Das Zivilisatorische Hexagon von Dieter Senghaas ging aus der Forschung über Entwicklungsländer und vor allem aus der Erforschung verschiedener Entwicklungspfade neuzeitlicher europäischer Staaten hervor.[1] Es identifiziert Bausteine für eine stabile, friedliche Gesellschaft, basierend auf einer demokratischen Grundordnung. Eine derartige Friedenssicherung wird als Zivilisierungsprojekt Senghaas’ angesehen, das nach einer gerechten Ordnung strebt. Ein so verstandener Friede ist daher kein gegebener Naturzustand, sondern ein Prozess, der immer wieder neu gestaltet, überprüft und auf den Idealzustand ausgerichtet werden muss.
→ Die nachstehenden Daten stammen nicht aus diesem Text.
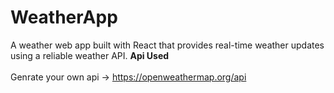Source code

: # WeatherApp
A weather web app built with React that provides real-time weather updates using a reliable weather API.
**Api Used** <br></br>
Genrate your own api -> https://openweathermap.org/api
Das Zivilisatorische Hexagon ist somit ein abstraktes Analysemodell für Friedensschaffung, -sicherung und -konsolidierung.

Das zivilisatorische Hexagon von Dieter Senghaas

Die pädagogische Erschließung des Zivilisatorischen Hexagons für die schulische und außerschulische Bildungsarbeit im nationalen und internationalen Kontext gehört heute zu den vordringlichsten Aufgaben der Friedenspädagogik.[2] Dabei wird das Denkmodell sogar in eine Tradition mit den Friedensvorstellungen der Philosophen Immanuel Kant oder Thomas Hobbes gestellt.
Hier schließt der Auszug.